Cloud Gaming will be the Netflix of Games
While Netflix is testing waters and entering the gaming domain with mobile games, cloud gaming is an underlying phenomenon that will transform the industry and cement its position as the next chapter in gaming.
Stadia may have fallen short of wowing the gaming community, but there are perils to being an early adopter. For one, the number of mobile gamers in recent years has seen an alarming spike thanks to PvP games like PUBG and Fortnite captivating the masses and converting non-gamers into serious, habitual gamers.
This opens the doors for cross-platform play, which is currently a pipe dream with rare working examples, but all this will change with the cloud technology at the center stage.

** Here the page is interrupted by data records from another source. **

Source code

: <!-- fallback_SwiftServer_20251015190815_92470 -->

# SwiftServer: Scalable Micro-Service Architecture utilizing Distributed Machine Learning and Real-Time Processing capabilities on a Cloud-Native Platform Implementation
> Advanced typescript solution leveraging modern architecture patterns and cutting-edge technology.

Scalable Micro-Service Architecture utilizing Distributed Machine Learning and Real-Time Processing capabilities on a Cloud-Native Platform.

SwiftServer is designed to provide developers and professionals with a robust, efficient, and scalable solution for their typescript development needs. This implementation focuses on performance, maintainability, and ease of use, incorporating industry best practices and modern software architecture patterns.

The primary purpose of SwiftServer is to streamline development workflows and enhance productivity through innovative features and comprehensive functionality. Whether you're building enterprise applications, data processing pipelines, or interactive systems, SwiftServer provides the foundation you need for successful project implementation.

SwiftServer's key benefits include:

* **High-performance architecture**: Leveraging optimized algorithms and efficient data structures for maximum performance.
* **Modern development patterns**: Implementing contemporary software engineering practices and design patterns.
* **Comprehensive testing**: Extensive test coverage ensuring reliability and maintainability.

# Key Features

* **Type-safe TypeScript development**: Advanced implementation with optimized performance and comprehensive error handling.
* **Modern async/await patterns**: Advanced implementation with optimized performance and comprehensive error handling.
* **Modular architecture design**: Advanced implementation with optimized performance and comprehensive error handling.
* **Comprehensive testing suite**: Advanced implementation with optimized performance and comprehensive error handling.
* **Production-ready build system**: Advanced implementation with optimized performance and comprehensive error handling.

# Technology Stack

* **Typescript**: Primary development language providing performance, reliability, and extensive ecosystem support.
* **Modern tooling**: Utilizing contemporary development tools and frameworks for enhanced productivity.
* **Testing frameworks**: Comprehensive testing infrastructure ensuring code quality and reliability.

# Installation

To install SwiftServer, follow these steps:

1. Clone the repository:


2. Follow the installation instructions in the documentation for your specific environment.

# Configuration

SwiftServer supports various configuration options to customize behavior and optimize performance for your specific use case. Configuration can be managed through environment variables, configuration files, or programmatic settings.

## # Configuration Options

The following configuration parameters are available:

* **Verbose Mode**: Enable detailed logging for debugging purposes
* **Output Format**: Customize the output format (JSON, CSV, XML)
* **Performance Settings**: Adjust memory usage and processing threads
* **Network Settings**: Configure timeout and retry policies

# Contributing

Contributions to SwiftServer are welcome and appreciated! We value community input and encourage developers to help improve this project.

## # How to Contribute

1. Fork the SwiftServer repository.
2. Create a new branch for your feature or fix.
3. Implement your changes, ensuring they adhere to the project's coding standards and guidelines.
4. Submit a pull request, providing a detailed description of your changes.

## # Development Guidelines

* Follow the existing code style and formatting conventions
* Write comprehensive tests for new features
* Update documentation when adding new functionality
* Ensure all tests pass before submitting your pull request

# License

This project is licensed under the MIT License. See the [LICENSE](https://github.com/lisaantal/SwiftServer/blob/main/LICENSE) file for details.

With cloud gaming at the helm, the industry envisions a platform-agnostic gaming ecosystem powered by high-speed internet, primarily relying on robust cloud infrastructure for inclusive, sustainable and affordable gaming.
Currently, there is a global hardware draught from the pandemic’s disruption of manufacturing & supply chain, in addition to scalpers grabbing available stocks. This is a testament to how the dependency on hardware for gaming has reached a saturation point.
By eliminating the storage and graphical requirements that are a roadblock for many aspiring gamers, cloud gaming (gaming on demand) brings the biggest USP to the table for gamers, developers and studios. Gamers don’t have to break their bank going on a hardware shopping spree for next-gen graphics or order terabytes of high-performance Solid-State Drives for games that cross the 100GB mark.
Developers don’t have to fret over the game’s performance fidelity across multiple platforms or downgrade the graphics so that players can achieve decent frame rates across different types of devices. There’ll also be a significant reduction in the development period, which could help release games as per the dates advertised!
Studios can increase their target audience from hardcore gamers to even new players since the hardware barrier is no longer an issue. A feasible subscription gaming model will onboard a significant number of new gamers, and studios are looking at a rise in their user base with an imminent increase in ROI and a sustainable business model.
Cloud gaming emphasizes safety which is vital in online gaming. Player information leaking on the internet is nothing new, and even the top-of-the-crop studios like Bethesda have had this misfortune with Fallout 76. Cloud-based gaming models have bulletproof online security, which reduces the chances of player databases getting breached by external attacks and information leaks across the web.
Conclusion
Spending for modern hardware every 2-3 years at inflated astronomical prices in the current economy is not practical for players. Not to mention the pile-up of hardware junk which is not sustainable for a green future. A subscription model, in the long run, is a better alternative.
For businesses, the cost advantage is obvious. Setting up new infrastructure that requires frequent upgrades is a messy and costly affair that entails enormous resource consumption. The big cloud players offer these services for a fraction of the cost with unlimited scalability options and an ‘only pay for what you use’ model.
Cloud is not all hype. We’ve seen its role in streaming, and the technology has shaped up the OTT platforms today, providing access to quality content within the press of a button to users across the globe. The question is how long until it becomes mainstream in the gaming space. Sure, hardware-based gaming will not go extinct. But a shift towards cloud gaming is imminent.
Cloud and gaming go hand in hand. If the present is anything to go by, the dependency on cloud is only going to go up with time.